The Star Tribune published its first wild rice soup recipe on Dec. 17, 1975.
In the intervening years, more than 60 iterations have followed, which probably makes wild rice soup, in all its variations, the most-published recipe in the history of the Taste section.
Taste debuted in the Minneapolis Star on Oct. 1, 1969 — it was one of the country's first newspaper food sections — and to mark this 50th anniversary year, we will occasionally dig into its 2,500-plus past issues.
Let's start with wild rice, which makes sense because it's the state's official grain — a designation that dates to 1977. Wild rice soup has surely earned its place as Minnesota's unofficial-but-should-be-official dish. Especially since it's basically a wild rice hot dish, and nothing is more quintessentially Minnesotan than that.
Many of those 60-plus wild rice soup recipes appeared in the section's former Restaurant Requests column, a decadeslong feature where readers asked Taste staffers to diligently track down recipes of dishes encountered at favorite restaurants. (The column disappeared when chefs' recipes grew too complicated and/or elaborate to replicate for home cooks.)
Over the years, the Rosewood Room, Nigel's, King's Inn, the Decathlon Club, the Sky Room and other long-gone restaurants all shared their wild rice soup secrets.

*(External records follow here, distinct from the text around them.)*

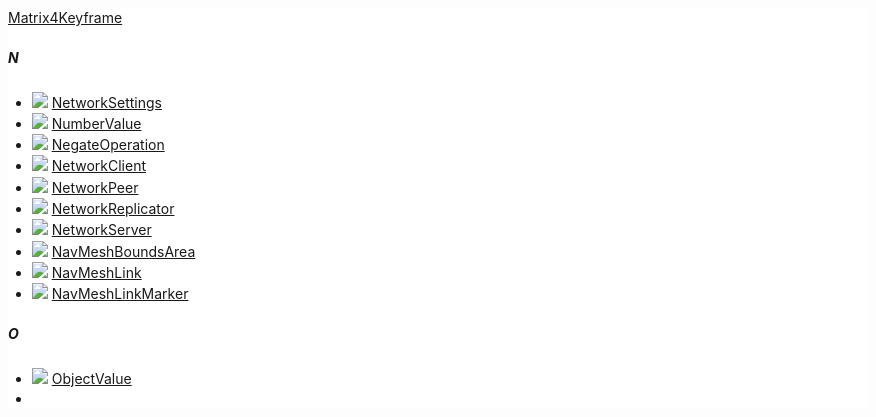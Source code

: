 <a href="/docs/api-reference/Class/Matrix4Keyframe">Matrix4Keyframe</a>
</li>
</ul>
</div>
<div class="idx-col">
<h5>N</h5>
<ul>
<li class="">
<img class="explorer-icon" src="/icons/silk/cog.png">
<a href="/docs/api-reference/Class/NetworkSettings">NetworkSettings</a>
</li>
<li class="">
<img class="explorer-icon" src="/icons/silk/value.png">
<a href="/docs/api-reference/Class/NumberValue">NumberValue</a>
</li>
<li class="">
<img class="explorer-icon" src="/icons/silk/negate.png">
<a href="/docs/api-reference/Class/NegateOperation">NegateOperation</a>
</li>
<li class="">
<img class="explorer-icon" src="/icons/silk/client_network.png">
<a href="/docs/api-reference/Class/NetworkClient">NetworkClient</a>
</li>
<li class="">
<img class="explorer-icon" src="/icons/silk/default.png">
<a href="/docs/api-reference/Class/NetworkPeer">NetworkPeer</a>
</li>
<li class="">
<img class="explorer-icon" src="/icons/silk/connect.png">
<a href="/docs/api-reference/Class/NetworkReplicator">NetworkReplicator</a>
</li>
<li class="">
<img class="explorer-icon" src="/icons/silk/server_network.png">
<a href="/docs/api-reference/Class/NetworkServer">NetworkServer</a>
</li>
<li class="">
<img class="explorer-icon" src="/icons/silk/arrow_nw_ne_sw_se.png">
<a href="/docs/api-reference/Class/NavMeshBoundsArea">NavMeshBoundsArea</a>
</li>
<li class="">
<img class="explorer-icon" src="/icons/silk/arrow_ew.png">
<a href="/docs/api-reference/Class/NavMeshLink">NavMeshLink</a>
</li>
<li class="">
<img class="explorer-icon" src="/icons/silk/arrow_ew.png">
<a href="/docs/api-reference/Class/NavMeshLinkMarker">NavMeshLinkMarker</a>
</li>
</ul>
</div>
<div class="idx-col">
<h5>O</h5>
<ul>
<li class="">
<img class="explorer-icon" src="/icons/silk/value.png">
<a href="/docs/api-reference/Class/ObjectValue">ObjectValue</a>
</li>
<li class="">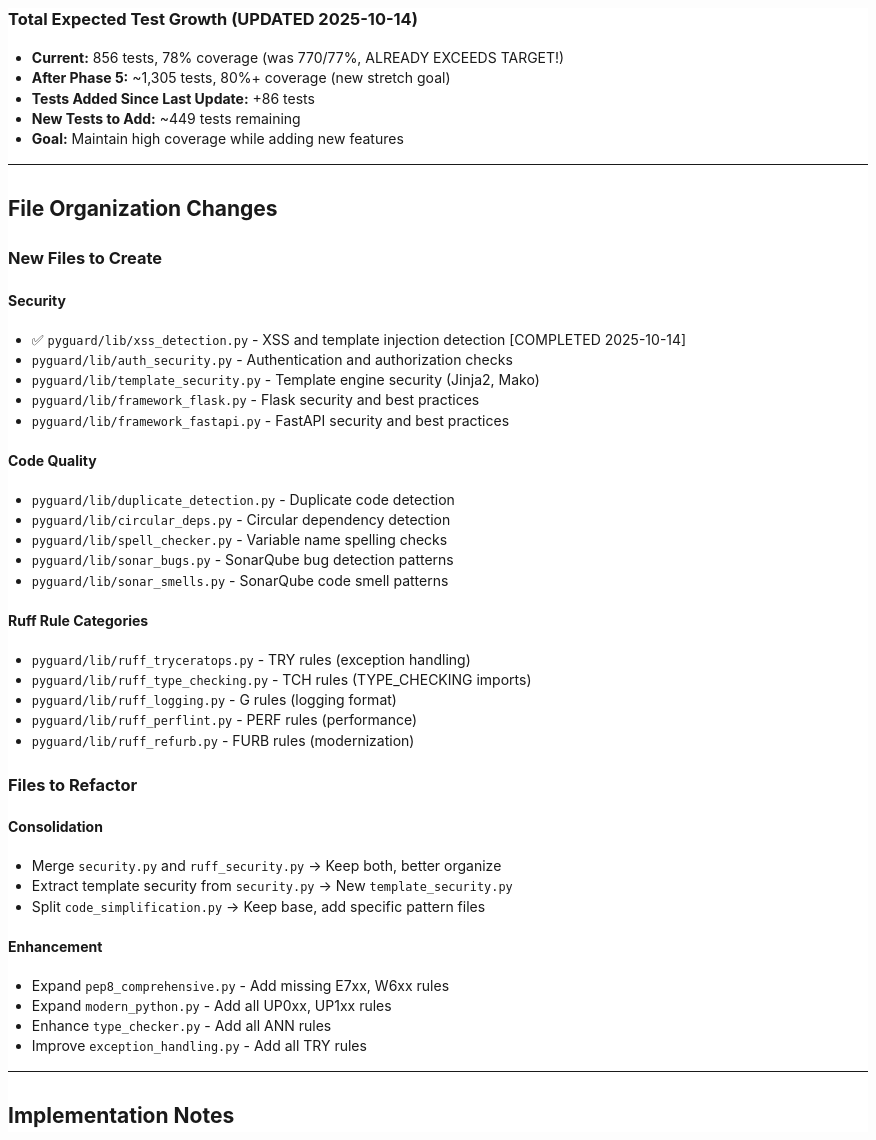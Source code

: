 ### Total Expected Test Growth (UPDATED 2025-10-14)
- **Current:** 856 tests, 78% coverage (was 770/77%, ALREADY EXCEEDS TARGET!)
- **After Phase 5:** ~1,305 tests, 80%+ coverage (new stretch goal)
- **Tests Added Since Last Update:** +86 tests
- **New Tests to Add:** ~449 tests remaining
- **Goal:** Maintain high coverage while adding new features

---

## File Organization Changes

### New Files to Create

#### Security
- ✅ `pyguard/lib/xss_detection.py` - XSS and template injection detection [COMPLETED 2025-10-14]
- `pyguard/lib/auth_security.py` - Authentication and authorization checks
- `pyguard/lib/template_security.py` - Template engine security (Jinja2, Mako)
- `pyguard/lib/framework_flask.py` - Flask security and best practices
- `pyguard/lib/framework_fastapi.py` - FastAPI security and best practices

#### Code Quality
- `pyguard/lib/duplicate_detection.py` - Duplicate code detection
- `pyguard/lib/circular_deps.py` - Circular dependency detection
- `pyguard/lib/spell_checker.py` - Variable name spelling checks
- `pyguard/lib/sonar_bugs.py` - SonarQube bug detection patterns
- `pyguard/lib/sonar_smells.py` - SonarQube code smell patterns

#### Ruff Rule Categories
- `pyguard/lib/ruff_tryceratops.py` - TRY rules (exception handling)
- `pyguard/lib/ruff_type_checking.py` - TCH rules (TYPE_CHECKING imports)
- `pyguard/lib/ruff_logging.py` - G rules (logging format)
- `pyguard/lib/ruff_perflint.py` - PERF rules (performance)
- `pyguard/lib/ruff_refurb.py` - FURB rules (modernization)

### Files to Refactor

#### Consolidation
- Merge `security.py` and `ruff_security.py` → Keep both, better organize
- Extract template security from `security.py` → New `template_security.py`
- Split `code_simplification.py` → Keep base, add specific pattern files

#### Enhancement
- Expand `pep8_comprehensive.py` - Add missing E7xx, W6xx rules
- Expand `modern_python.py` - Add all UP0xx, UP1xx rules
- Enhance `type_checker.py` - Add all ANN rules
- Improve `exception_handling.py` - Add all TRY rules

---

## Implementation Notes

Byerly's may have done more than any other enterprise to cement the soup's popularity. Not only was the supermarket's recipe published in Taste on a half-dozen occasions — the first being in 1980, shortly after the store started selling a heat-and-serve version — but a 1985 story noted that the company was producing 40,000 gallons of wild rice soup each year for its restaurants, deli counters and freezer sections.
Wild rice, by the way, isn't actually rice. It's the seed of a grass that thrives in marshes and paddies in northern Minnesota, which means that, botanically, it isn't really a grain.